→ **What the exercise asks**
Wherever a line below holds the word "using", copy that line.

Saved entries

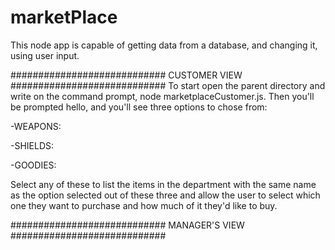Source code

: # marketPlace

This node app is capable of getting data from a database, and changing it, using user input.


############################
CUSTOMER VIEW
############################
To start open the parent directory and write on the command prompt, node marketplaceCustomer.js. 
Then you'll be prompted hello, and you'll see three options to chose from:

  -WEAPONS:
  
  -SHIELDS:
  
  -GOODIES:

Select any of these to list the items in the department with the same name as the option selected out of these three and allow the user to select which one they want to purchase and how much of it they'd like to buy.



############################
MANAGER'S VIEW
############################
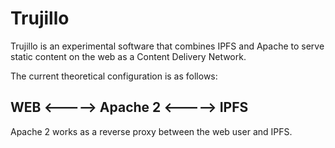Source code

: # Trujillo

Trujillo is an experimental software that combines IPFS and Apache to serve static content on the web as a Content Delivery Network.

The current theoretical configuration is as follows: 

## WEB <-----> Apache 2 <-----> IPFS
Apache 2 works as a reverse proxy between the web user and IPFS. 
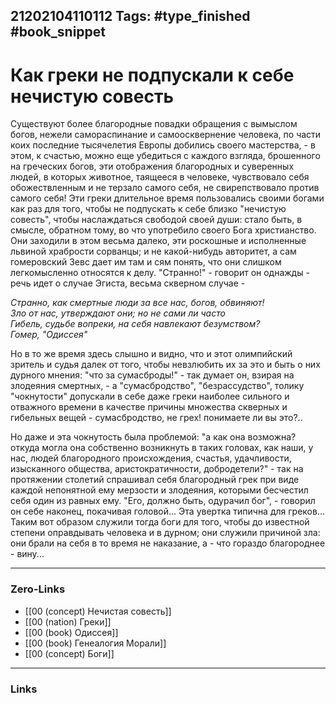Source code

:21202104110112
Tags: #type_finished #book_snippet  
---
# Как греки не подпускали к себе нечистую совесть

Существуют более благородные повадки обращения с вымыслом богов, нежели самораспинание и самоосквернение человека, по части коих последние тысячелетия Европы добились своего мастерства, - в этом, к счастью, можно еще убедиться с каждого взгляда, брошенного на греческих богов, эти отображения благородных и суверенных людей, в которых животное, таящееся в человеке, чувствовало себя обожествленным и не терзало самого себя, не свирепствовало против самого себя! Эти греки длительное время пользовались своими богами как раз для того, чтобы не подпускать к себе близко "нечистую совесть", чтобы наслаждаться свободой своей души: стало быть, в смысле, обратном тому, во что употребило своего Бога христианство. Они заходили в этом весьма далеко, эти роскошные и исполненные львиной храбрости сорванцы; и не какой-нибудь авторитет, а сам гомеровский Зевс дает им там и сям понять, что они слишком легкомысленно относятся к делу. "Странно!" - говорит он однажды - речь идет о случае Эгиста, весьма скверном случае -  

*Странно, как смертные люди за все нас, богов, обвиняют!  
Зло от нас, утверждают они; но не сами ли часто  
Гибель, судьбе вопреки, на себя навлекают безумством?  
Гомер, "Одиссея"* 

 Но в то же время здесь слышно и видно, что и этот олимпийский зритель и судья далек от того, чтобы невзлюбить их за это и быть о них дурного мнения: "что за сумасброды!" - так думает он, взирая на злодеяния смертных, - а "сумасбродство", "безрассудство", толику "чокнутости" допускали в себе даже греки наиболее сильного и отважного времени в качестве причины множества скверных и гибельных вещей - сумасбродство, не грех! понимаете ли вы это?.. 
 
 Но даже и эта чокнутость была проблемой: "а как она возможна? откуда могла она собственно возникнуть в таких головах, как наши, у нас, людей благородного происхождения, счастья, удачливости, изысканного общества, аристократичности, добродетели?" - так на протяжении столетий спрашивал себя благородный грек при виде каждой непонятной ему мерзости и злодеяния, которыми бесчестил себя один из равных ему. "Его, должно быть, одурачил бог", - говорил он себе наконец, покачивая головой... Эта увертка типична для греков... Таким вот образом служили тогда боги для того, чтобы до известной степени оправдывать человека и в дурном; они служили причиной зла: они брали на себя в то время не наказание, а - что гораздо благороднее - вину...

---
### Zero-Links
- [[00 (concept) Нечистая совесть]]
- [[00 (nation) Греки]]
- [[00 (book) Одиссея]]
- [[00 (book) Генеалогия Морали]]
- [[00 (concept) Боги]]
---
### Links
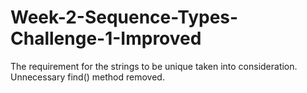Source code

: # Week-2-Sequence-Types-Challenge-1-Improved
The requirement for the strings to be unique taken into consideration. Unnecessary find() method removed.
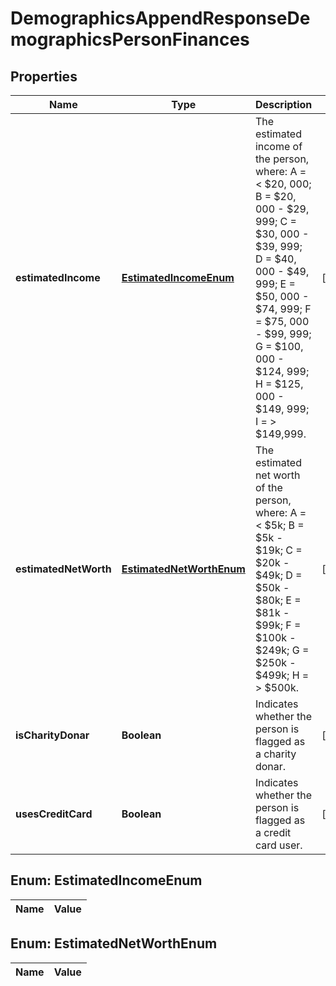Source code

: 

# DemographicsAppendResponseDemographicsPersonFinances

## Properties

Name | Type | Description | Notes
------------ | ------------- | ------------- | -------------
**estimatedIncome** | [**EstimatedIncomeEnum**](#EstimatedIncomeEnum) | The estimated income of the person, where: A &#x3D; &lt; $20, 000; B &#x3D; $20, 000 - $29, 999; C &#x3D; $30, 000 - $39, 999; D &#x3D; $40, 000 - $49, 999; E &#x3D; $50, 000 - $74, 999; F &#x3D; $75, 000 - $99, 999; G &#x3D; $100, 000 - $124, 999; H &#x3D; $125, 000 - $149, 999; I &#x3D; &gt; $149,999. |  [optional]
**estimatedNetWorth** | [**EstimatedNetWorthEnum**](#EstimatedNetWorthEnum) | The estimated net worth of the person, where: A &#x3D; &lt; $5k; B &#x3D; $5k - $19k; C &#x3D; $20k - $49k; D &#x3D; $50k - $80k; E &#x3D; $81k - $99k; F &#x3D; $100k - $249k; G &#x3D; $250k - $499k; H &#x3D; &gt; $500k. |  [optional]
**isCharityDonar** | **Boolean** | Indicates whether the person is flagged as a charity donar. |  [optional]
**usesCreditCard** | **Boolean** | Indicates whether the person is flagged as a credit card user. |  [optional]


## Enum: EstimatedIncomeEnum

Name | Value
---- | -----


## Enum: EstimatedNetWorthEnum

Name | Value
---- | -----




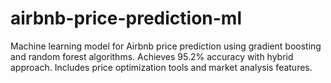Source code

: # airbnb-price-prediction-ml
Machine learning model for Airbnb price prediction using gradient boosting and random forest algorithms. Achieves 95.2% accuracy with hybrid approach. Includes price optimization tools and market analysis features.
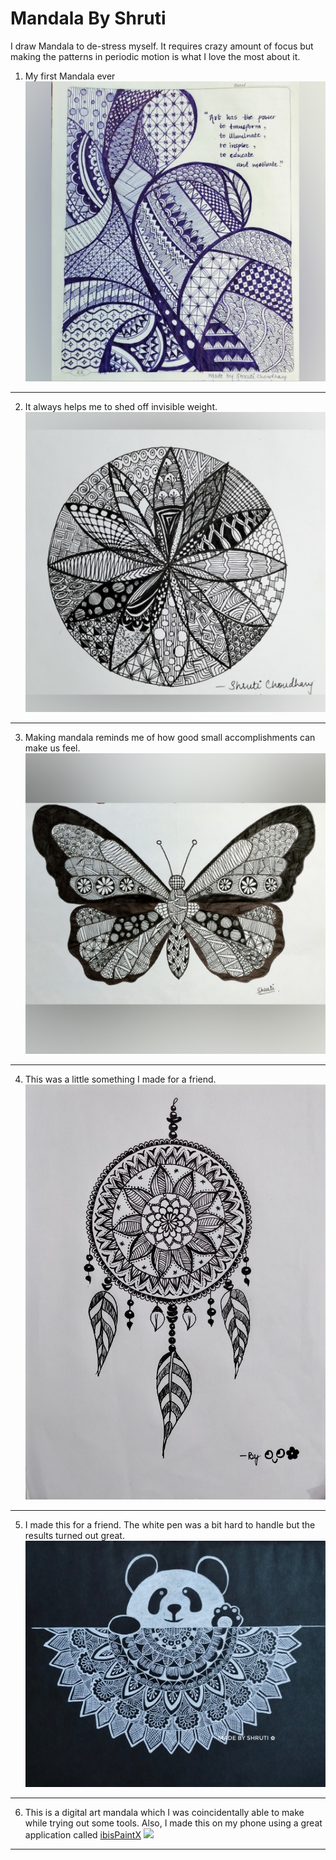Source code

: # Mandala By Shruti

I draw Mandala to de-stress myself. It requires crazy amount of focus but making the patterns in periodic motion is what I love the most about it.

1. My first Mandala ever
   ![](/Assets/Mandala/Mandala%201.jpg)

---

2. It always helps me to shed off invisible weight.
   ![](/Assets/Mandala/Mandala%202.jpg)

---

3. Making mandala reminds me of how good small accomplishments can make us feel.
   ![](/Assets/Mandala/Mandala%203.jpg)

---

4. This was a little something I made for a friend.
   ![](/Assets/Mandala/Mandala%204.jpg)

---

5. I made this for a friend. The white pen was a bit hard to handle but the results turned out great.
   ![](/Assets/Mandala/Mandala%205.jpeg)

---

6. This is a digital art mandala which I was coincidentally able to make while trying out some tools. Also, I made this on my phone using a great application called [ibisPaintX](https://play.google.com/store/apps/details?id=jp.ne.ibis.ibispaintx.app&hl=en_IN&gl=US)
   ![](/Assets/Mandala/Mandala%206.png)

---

→ **Exercise answer**
This node app is capable of getting data from a database, and changing it, using user input.
Machine learning model for Airbnb price prediction using gradient boosting and random forest algorithms. Achieves 95.2% accuracy with hybrid approach. Includes price optimization tools and market analysis features.
6. This is a digital art mandala which I was coincidentally able to make while trying out some tools. Also, I made this on my phone using a great application called [ibisPaintX](https://play.google.com/store/apps/details?id=jp.ne.ibis.ibispaintx.app&hl=en_IN&gl=US)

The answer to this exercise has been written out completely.